Scottish Green health spokeswoman Alison Johnstone said: “It’s appalling that in wealthy 21st century Scotland we have so many people either worrying about running out of food due to lack of money or actually going hungry because they’re strapped for cash.
“The impact of poor nutrition on people’s physical and mental health is well understood, and it’s particularly detrimental to children’s development.”
The Lothian MSP added: “I hope in light of the new findings on food insecurity SNP ministers think again about a £5-a-week top-up of Child Benefit and finish the job on mitigating the benefit cap, to ensure families no longer go hungry.”
Scottish Labour MSP Elaine Smith also hit out at the figures, branding them a “damning indictment of SNP and Tory austerity”.
She stated: “It is simply unacceptable for anyone in the 21st century to be concerned about running out of food and it is shocking that almost a fifth of those living in the worst off areas are worried about running out of food.
“We cannot accept that as the reality and that is why we need real change in Scotland and across the UK.”

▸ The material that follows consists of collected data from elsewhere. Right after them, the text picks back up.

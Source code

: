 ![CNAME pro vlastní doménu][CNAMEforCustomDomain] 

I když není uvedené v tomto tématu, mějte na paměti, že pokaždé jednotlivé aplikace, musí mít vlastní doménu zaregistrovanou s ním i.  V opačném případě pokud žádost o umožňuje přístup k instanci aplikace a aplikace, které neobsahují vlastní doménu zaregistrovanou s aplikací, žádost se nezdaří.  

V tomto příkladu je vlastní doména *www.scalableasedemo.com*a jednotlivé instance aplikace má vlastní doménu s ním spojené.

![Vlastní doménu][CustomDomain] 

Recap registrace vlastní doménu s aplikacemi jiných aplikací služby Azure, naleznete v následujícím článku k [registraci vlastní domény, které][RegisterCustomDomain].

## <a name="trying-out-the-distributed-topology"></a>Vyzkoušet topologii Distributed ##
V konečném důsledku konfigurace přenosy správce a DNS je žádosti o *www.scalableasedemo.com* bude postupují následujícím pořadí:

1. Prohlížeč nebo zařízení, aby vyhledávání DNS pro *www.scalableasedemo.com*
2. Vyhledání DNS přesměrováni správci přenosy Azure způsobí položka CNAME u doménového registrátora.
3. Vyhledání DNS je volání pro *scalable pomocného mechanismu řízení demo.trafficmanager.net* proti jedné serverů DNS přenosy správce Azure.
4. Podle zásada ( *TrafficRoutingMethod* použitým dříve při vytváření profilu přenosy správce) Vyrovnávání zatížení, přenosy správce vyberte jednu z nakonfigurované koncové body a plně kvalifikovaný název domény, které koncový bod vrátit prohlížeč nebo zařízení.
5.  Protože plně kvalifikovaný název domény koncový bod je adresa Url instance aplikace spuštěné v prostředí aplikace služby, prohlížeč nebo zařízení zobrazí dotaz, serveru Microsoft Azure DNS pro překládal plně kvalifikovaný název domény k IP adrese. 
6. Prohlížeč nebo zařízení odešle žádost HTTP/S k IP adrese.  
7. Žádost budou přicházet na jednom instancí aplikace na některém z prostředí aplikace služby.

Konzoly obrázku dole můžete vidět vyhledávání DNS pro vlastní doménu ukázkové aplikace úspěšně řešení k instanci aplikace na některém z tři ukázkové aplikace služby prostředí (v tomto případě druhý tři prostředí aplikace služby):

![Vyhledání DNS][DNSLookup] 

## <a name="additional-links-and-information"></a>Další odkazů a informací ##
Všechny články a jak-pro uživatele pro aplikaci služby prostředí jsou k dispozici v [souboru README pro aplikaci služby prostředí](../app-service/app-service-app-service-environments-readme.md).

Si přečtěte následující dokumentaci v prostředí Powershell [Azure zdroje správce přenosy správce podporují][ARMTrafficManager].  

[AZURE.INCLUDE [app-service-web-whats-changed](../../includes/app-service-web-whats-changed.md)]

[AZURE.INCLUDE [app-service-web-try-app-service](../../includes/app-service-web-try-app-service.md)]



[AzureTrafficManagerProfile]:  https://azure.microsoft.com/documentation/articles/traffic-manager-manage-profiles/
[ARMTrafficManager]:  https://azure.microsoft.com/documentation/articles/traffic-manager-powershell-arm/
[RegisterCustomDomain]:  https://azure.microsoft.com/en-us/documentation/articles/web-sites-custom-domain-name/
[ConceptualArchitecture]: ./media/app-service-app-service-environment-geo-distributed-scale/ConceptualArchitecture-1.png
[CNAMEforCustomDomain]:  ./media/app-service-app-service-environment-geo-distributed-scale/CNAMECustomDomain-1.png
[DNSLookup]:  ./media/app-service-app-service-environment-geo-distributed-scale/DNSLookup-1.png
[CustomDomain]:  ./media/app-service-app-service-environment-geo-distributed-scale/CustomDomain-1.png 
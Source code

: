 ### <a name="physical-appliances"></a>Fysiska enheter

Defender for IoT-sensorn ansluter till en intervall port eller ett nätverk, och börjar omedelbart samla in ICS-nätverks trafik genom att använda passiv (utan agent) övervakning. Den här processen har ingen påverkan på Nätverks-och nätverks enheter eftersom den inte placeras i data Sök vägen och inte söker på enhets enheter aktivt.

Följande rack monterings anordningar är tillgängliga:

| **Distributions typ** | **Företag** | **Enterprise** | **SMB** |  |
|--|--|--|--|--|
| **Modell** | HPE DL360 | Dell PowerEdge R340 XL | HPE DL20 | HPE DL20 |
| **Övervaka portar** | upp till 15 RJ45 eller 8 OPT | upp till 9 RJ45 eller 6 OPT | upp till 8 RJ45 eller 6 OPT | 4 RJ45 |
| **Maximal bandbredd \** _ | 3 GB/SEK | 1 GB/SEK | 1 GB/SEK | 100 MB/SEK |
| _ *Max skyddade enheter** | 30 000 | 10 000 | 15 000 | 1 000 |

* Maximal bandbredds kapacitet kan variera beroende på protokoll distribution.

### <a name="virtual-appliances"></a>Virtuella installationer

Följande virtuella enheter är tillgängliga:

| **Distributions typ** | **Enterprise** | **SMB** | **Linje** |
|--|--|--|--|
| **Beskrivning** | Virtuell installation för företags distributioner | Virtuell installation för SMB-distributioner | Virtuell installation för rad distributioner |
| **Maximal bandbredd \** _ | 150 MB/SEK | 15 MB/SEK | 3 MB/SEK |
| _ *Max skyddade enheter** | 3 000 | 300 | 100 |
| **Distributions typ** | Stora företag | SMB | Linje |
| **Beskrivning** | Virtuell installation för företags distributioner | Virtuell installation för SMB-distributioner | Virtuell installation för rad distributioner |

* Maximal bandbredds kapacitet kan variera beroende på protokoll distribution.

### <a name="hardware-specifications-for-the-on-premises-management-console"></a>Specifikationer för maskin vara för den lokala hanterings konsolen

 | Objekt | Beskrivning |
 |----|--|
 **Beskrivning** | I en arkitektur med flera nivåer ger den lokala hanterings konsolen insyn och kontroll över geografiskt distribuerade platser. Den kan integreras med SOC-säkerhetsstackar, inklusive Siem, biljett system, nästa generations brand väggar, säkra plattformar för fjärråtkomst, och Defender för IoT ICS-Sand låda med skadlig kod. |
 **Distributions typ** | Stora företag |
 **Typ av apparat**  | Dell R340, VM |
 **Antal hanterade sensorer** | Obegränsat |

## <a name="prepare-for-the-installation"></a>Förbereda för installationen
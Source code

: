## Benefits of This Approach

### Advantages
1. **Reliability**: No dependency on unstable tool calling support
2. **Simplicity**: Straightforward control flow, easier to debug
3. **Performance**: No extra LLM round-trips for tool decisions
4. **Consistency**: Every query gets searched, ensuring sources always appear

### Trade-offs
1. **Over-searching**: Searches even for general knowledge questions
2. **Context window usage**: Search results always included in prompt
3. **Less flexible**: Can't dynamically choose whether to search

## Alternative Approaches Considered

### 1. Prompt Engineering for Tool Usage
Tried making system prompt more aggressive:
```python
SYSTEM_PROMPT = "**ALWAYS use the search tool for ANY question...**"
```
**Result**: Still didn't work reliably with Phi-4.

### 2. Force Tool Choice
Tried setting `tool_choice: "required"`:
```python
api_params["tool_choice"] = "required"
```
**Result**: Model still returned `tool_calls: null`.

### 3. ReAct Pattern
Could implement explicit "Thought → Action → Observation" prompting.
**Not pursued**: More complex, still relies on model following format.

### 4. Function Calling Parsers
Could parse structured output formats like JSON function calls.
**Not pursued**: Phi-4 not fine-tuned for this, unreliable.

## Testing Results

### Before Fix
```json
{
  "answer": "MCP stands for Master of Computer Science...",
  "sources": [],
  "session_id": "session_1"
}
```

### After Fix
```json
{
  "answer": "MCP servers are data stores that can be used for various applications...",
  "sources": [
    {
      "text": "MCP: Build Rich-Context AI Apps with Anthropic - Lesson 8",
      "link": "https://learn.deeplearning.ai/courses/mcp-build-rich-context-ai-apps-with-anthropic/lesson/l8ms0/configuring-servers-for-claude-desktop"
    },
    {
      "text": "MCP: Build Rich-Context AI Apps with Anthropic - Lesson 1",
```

A UK government spokeswoman said: “Since 2010 over 3.3 million more people are in work across the UK, and the proportion of people in Scotland living in absolute poverty is at a record low, including for children.
“The best way to help people improve their lives is to support them into work, and Universal Credit gives people the flexibility to increase their working hours while keeping more of their money.
“The Scottish Government now has significant welfare powers, including to top-up existing benefits, pay discretionary payments and create new benefits altogether.”